Finalmente i partecipanti sono tornati ai scenari per l'Iraq post-guerra, ammettendo che l'immagine è offuscata. "Non credo che nessuno abbia idea" ha concluso Said, "Tutti i scenari disponibili per il Medio Oriente che ho visto sono pieni di supposizioni. Uno scrittore che raccomando alla vostra attenzione è Thomas Powers. E' il miglior scrittore sulla situazione attuale. Ha scritto un articolo intitolato "L'uomo che sarà Presidente dell'Iraq" per il New York Times e pensa che non c'è dubbio che una volta che l'amministrazione Americana sarà entrata in Iraq, essi andranno in Iran. Se ciò succederà, chi gli impedirà di pensare la stessa cosa in Siria? Ci sono tutti i tipi di scenari che coinvolgono Israele.
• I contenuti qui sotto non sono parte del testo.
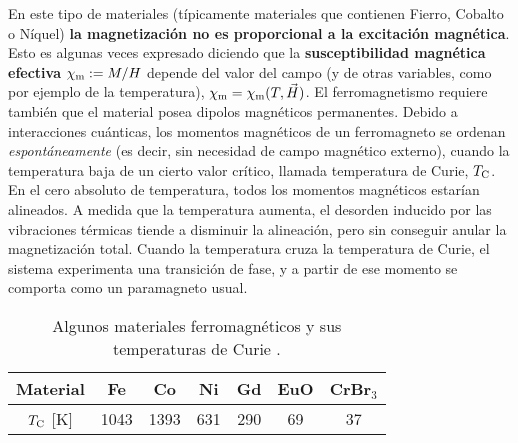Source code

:  En este tipo de materiales (típicamente materiales que
contienen Fierro, Cobalto o Níquel) \textbf{la magnetización no es
proporcional a la excitación magnética}. Esto es algunas veces expresado
diciendo que la \textbf{susceptibilidad magnética efectiva} $\chi_{\rm m}:=M/H$ depende del valor del campo (y de otras variables, como por ejemplo de la temperatura), $\chi_{\rm m}=\chi_{\rm m}(T,\vec{H})$. El ferromagnetismo
requiere también que el material posea dipolos magnéticos permanentes. Debido
a interacciones cuánticas, los momentos magnéticos de un ferromagneto se
ordenan \textit{espontáneamente} (es decir, sin necesidad de campo magnético
externo), cuando la temperatura baja de un cierto valor crítico, llamada
temperatura de Curie, $T_{\rm C}$. En el cero absoluto de temperatura, todos los
momentos magnéticos estarían alineados. A medida que la temperatura aumenta, el
desorden inducido por las vibraciones térmicas tiende a disminuir la
alineación, pero sin conseguir
anular la magnetización total. Cuando la temperatura cruza la temperatura de
Curie, el sistema experimenta una transición de fase, y a partir de ese
momento se comporta como un paramagneto usual.
\begin{table}[h!]
\begin{center}
\begin{tabular}{c||c|c|c|c|c|c}
Material & Fe & Co & Ni & Gd & EuO & CrBr${}_3$  \\ \hline
$T_{\rm C}$ [K] & 1043 & 1393 & 631 & 290 & 69 & 37
\end{tabular}
\caption{Algunos materiales ferromagnéticos y sus temperaturas de Curie 
\cite{Nolting}.}
\end{center}
\end{table}

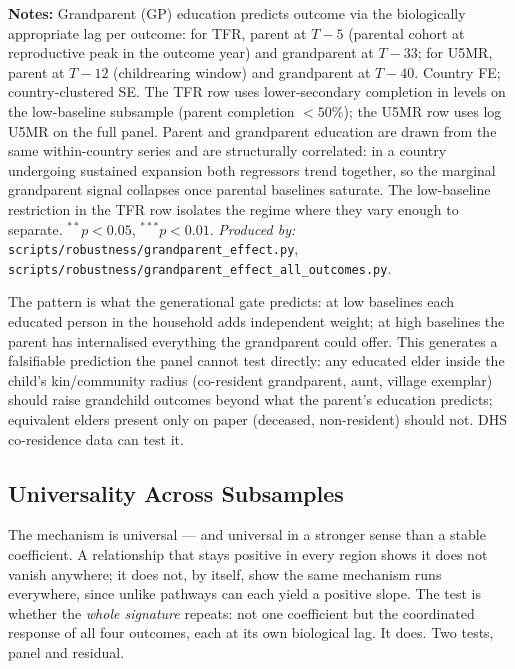 \documentclass[12pt,letterpaper]{article}
\begin{document}
\begin{minipage}{\dimexpr\textwidth-2em}
\scriptsize
\textbf{Notes:} Grandparent (GP) education predicts outcome via the
biologically appropriate lag per outcome: for TFR, parent at $T-5$
(parental cohort at reproductive peak in the outcome year) and
grandparent at $T-33$; for U5MR, parent at $T-12$ (childrearing
window) and grandparent at $T-40$. Country FE; country-clustered
SE. The TFR row uses lower-secondary completion in levels on the
low-baseline subsample (parent completion $<50\%$); the U5MR row uses
log U5MR on the full panel. Parent and grandparent
education are drawn from the same within-country series and are
structurally correlated: in a country undergoing sustained expansion
both regressors trend together, so the marginal grandparent signal
collapses once parental baselines saturate. The low-baseline
restriction in the TFR row isolates the regime where they vary enough
to separate.
$^{**}p<0.05$, $^{***}p<0.01$.
\textit{Produced by:} \texttt{scripts/robustness/grandparent\_effect.py},
\texttt{scripts/robustness/grandparent\_effect\_all\_outcomes.py}.
\end{minipage}

The pattern is what the
generational gate predicts: at low baselines each educated person in
the household adds independent weight; at high baselines the parent
has internalised everything the grandparent could offer. This
generates a falsifiable prediction the panel cannot test directly: any
educated elder inside the child's kin/community radius (co-resident
grandparent, aunt, village exemplar) should raise grandchild outcomes
beyond what the parent's education predicts; equivalent elders
present only on paper (deceased, non-resident) should not. DHS
co-residence data can test it.

\subsection{Universality Across Subsamples}\label{universality-across-subsamples}

The mechanism is universal --- and universal in a stronger sense than a
stable coefficient. A relationship that stays positive in every region
shows it does not vanish anywhere; it does not, by itself, show the same
mechanism runs everywhere, since unlike pathways can each yield a
positive slope. The test is whether the \emph{whole signature} repeats:
not one coefficient but the coordinated response of all four outcomes,
each at its own biological lag. It does. Two tests, panel and residual.
\end{document}

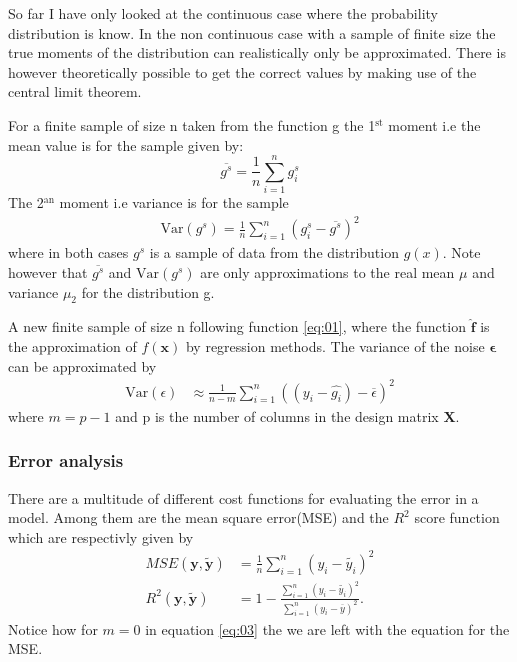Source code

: \documentclass[uio,jmp,amsmath,amssymb,reprint,nofootinbib]{revtex4-1}
\numberwithin{equation}{section}
\begin{document}
So far I have only looked at the continuous case where the probability distribution is know. In the non continuous case with a sample of finite size the true moments of the distribution can realistically only be approximated. There is however theoretically possible to get the correct values by making use of the central limit theorem.

For a finite sample of size n taken from the function g the 1\(^\text{st}\) moment i.e the mean value is for the sample given by:
\begin{equation}\label{eq:02}
    \overline{g^s} = \frac{1}{n}\sum_{i=1}^n g_i^s
\end{equation}
The 2\(^\text{an}\) moment i.e variance is for the sample
\begin{align}\label{eq:03}
    \text{Var}(g^s) = \frac{1}{n}\sum_{i=1}^n (g^s_i - \overline{g^s})^2
\end{align}
where in both cases \(g^s\) is a sample of data from the distribution \(g(x)\). Note however that \(\overline{g^s}\) and \(\text{Var}(g^s)\) are only approximations to the real mean \(\mu\) and variance \(\mu_2\) for the distribution g.

A new finite sample of size n following function \ref{eq:01}, where the function \(\bm{\hat{f}}\) is the approximation of \(f(\bm{x})\) by regression methods. The variance of the noise \(\bm{\epsilon}\) can be approximated by
\begin{align}
    \text{Var}(\epsilon) &\approx \frac{1}{n - m}\sum_{i=1}^n ((y_i - \hat{g_i}) - \overline{\epsilon})^2
\end{align}
where \(m = p-1\) and p is the number of columns in the design matrix \(\bm{X}\).

\subsubsection{Error analysis}

There are a multitude of different cost functions for evaluating the error in a model. Among them are the mean square error(MSE) and the \(R^2\) score function which are respectivly given by
\begin{align}\label{eq:05}
    MSE(\bm{y}, \bm{\tilde{y}}) &= \frac{1}{n}\sum_{i=1}^n(y_i - \tilde{y_i})^2\\ \label{eq:11}
    R^2(\bm{y}, \bm{\tilde{y}}) &= 1 - \frac{\sum_{i=1}^n(y_i - \tilde{y_i})^2}{\sum_{i=1}^n(y_i - \overline{y})^2}. 
\end{align}
Notice how for \(m=0\) in equation \ref{eq:03} the we are left with the equation for the MSE.
\end{document}
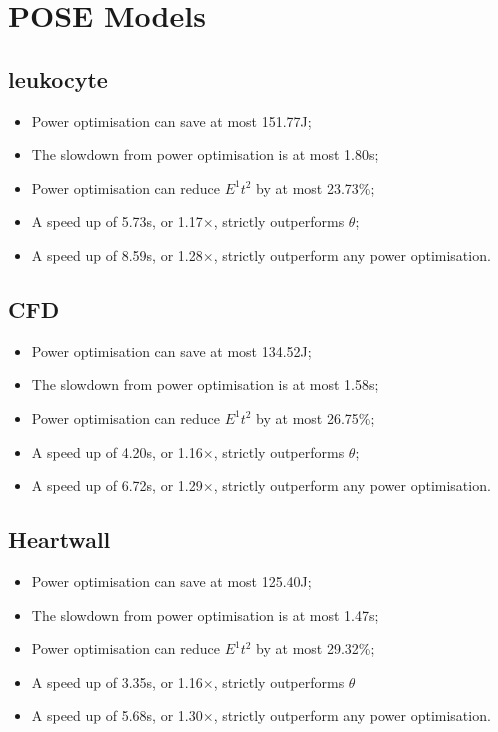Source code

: \section{POSE Models}
\label{sec:appendix}
\subsection{leukocyte}
\begin{itemize}
  \item Power optimisation can save at most 151.77J;
  \item The slowdown from power optimisation is at most 1.80s;
  \item Power optimisation can reduce $E^1t^2$ by at most 23.73\%;
  \item A speed up of 5.73s, or 1.17$\times$, strictly outperforms $\theta$;
  \item A speed up of 8.59s, or 1.28$\times$, strictly outperform any power optimisation.
\end{itemize}

\subsection{CFD}
\begin{itemize}
  \item Power optimisation can save at most 134.52J;
  \item The slowdown from power optimisation is at most 1.58s;
  \item Power optimisation can reduce $E^1t^2$ by at most 26.75\%;
  \item A speed up of 4.20s, or 1.16$\times$, strictly outperforms $\theta$;
  \item A speed up of 6.72s, or 1.29$\times$, strictly outperform any power optimisation.
\end{itemize}

\subsection{Heartwall}
\begin{itemize}
  \item Power optimisation can save at most 125.40J;
  \item The slowdown from power optimisation is at most 1.47s;
  \item Power optimisation can reduce $E^1t^2$ by at most 29.32\%;
  \item A speed up of 3.35s, or 1.16$\times$, strictly outperforms $\theta$
  \item A speed up of 5.68s, or 1.30$\times$, strictly outperform any power optimisation.
\end{itemize}

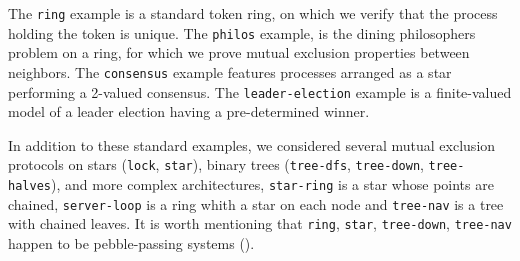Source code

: 


The \texttt{ring} example is a standard token ring, on which we verify
that the process holding the token is unique.  The \texttt{philos}
example, is the dining philosophers problem on a ring, for which we
prove mutual exclusion properties between neighbors.  The
\texttt{consensus} example features processes arranged as a star performing a
2-valued consensus. The \texttt{leader-election} example is a
finite-valued model of a leader election having a pre-determined
winner.


In addition to these standard examples, we considered several mutual
exclusion protocols on stars (\texttt{lock}, \texttt{star}), binary
trees (\texttt{tree-dfs}, \texttt{tree-down}, \texttt{tree-halves}),
and more complex architectures, \eg \texttt{star-ring} is a star whose
points are chained, \texttt{server-loop} is a ring whith a star on
each node and \texttt{tree-nav} is a tree with chained leaves. It is
worth mentioning that \texttt{ring}, \texttt{star},
\texttt{tree-down}, \texttt{tree-nav} happen to be pebble-passing
systems ().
L'amministrazione americana vuole un nuovo asse di amici: Israele, Turchia, India. Questo è il nuovo pensiero strategico. Cosa causerà questo regime in Iraq al mondo arabo? Queste sono le cose in discussione; la dominazione non araba in Medio Oriente. Molti iracheni, come Kanan Makiya, hanno parlato di de-arabizzazione del mondo arabo, non solo dell'Iraq. Non so veramente cosa dire perchè tutto potrebbe andar male. Non so come sarà questa guerra".
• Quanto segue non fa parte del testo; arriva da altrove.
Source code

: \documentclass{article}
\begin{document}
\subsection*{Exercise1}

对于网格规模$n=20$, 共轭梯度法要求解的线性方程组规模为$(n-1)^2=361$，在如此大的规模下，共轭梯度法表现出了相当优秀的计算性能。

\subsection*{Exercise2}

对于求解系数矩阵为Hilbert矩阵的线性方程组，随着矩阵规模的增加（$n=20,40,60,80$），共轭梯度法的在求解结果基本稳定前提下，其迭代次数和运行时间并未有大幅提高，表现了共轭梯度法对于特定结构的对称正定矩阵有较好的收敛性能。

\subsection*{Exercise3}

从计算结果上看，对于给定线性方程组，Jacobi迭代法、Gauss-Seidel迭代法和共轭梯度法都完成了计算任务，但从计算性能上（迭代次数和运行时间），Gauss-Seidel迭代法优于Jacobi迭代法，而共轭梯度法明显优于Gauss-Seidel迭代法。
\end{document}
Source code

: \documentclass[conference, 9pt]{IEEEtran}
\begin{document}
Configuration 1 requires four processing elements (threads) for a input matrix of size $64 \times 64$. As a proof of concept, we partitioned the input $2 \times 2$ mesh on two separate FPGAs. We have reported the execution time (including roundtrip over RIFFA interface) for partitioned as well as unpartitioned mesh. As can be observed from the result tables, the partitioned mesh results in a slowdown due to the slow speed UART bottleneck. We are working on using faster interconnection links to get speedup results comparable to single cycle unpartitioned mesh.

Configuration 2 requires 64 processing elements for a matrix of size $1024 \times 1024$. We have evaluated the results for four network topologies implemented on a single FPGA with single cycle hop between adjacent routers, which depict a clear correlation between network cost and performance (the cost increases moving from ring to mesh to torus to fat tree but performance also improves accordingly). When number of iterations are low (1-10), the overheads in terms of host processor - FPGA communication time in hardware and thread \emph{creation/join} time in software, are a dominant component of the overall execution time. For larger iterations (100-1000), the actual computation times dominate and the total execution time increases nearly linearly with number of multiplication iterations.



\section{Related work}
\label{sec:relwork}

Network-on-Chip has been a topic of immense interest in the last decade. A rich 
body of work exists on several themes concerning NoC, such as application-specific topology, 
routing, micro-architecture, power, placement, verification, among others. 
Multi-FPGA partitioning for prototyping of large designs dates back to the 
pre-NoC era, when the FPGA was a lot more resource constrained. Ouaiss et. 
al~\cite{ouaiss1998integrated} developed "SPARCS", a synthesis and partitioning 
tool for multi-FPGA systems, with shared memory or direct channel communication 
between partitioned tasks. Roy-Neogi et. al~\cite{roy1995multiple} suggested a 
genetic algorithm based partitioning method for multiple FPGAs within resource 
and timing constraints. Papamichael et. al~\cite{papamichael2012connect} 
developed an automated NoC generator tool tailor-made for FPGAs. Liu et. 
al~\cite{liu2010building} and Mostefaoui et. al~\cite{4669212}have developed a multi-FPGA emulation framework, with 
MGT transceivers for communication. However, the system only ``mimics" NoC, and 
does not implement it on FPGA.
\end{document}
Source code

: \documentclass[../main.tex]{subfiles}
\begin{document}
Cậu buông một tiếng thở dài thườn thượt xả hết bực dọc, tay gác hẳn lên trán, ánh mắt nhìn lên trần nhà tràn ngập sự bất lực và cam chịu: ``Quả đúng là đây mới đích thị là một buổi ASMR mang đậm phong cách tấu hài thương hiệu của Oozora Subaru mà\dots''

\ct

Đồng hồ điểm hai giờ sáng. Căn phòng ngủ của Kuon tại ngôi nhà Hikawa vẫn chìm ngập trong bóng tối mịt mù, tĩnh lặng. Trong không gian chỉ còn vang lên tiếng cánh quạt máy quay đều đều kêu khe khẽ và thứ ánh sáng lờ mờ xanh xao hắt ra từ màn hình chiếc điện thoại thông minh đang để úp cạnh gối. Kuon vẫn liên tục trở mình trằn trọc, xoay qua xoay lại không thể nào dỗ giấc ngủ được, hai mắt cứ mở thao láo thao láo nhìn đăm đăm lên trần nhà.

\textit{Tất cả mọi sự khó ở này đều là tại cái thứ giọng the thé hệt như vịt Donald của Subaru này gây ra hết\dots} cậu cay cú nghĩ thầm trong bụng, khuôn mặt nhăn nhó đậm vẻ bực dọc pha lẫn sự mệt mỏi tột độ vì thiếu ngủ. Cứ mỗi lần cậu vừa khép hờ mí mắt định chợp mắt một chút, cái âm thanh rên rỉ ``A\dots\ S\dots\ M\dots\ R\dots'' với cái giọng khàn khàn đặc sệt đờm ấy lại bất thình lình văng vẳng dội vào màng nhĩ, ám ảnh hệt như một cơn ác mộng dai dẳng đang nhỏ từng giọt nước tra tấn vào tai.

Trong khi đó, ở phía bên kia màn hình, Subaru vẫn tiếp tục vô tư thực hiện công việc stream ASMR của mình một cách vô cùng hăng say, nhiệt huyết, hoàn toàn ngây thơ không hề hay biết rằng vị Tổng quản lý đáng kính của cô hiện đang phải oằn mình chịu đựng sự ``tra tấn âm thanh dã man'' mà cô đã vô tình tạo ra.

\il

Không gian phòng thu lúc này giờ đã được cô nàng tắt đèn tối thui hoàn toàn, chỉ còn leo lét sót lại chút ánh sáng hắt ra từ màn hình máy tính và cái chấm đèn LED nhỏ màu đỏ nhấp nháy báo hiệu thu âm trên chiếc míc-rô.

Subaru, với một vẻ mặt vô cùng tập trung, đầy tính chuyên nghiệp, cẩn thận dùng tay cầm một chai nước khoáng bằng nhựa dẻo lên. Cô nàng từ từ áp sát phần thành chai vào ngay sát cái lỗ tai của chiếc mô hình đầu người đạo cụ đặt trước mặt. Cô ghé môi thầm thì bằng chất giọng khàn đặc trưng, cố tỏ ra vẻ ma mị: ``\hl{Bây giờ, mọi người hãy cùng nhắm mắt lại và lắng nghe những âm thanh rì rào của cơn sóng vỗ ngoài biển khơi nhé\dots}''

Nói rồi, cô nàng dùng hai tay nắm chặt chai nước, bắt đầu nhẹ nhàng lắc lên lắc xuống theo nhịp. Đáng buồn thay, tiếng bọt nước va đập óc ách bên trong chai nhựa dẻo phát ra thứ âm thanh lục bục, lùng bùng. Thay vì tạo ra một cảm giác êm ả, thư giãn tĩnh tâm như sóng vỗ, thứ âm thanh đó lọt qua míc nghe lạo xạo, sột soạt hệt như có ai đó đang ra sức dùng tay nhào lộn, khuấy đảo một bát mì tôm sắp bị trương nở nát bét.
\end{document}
Ma il popolo iracheno rimarrà sottomesso, si chiedeva Sami. "Non lo so. Penso che l'amministrazione americana lo creda. Prendete le mie parole alla lettera: il governo americano ha pochi ammiratori nel Medio Oriente. Gli esperti anziani del Medio Oriente al Dipartimento di Stato, dei quali l'ultimo è forse Robert Burns, sono stati esautorati. O non ci sono più o non hanno alcuna influenza. E i nuovi, come Thomas Friedman non sanno la lingua e viaggiano nel mondo arabo ricevuti in camere come questa e danno all'amministrazione consigli su ciò che gli arabi dicono e così via".

"Le nostre voci non sono mai ascoltate. Al-Ahram è una delle poche cose che la gente legga, e ha un certo effetto, lentamente. La stampa americana è così asservita e spaventata che anche quando Robert Burns ha tenuto il suo grande discorso al Senato un mese fa non è stato riferito. Non c'era nulla sul New York Times. E' incredibile, c'è una tale atmosfera di paura che l'unica cosa rimasta sono le radio alternative, le pubblicazioni alternative e se tu le segui e ti ci appassioni, penso che lì c'è l'azione. Ecco perché Al-Ahram è una risorsa fantastica. Molti americani lo leggono. Loro leggono i vostri giornalisti come alternativa a quello che hanno in America".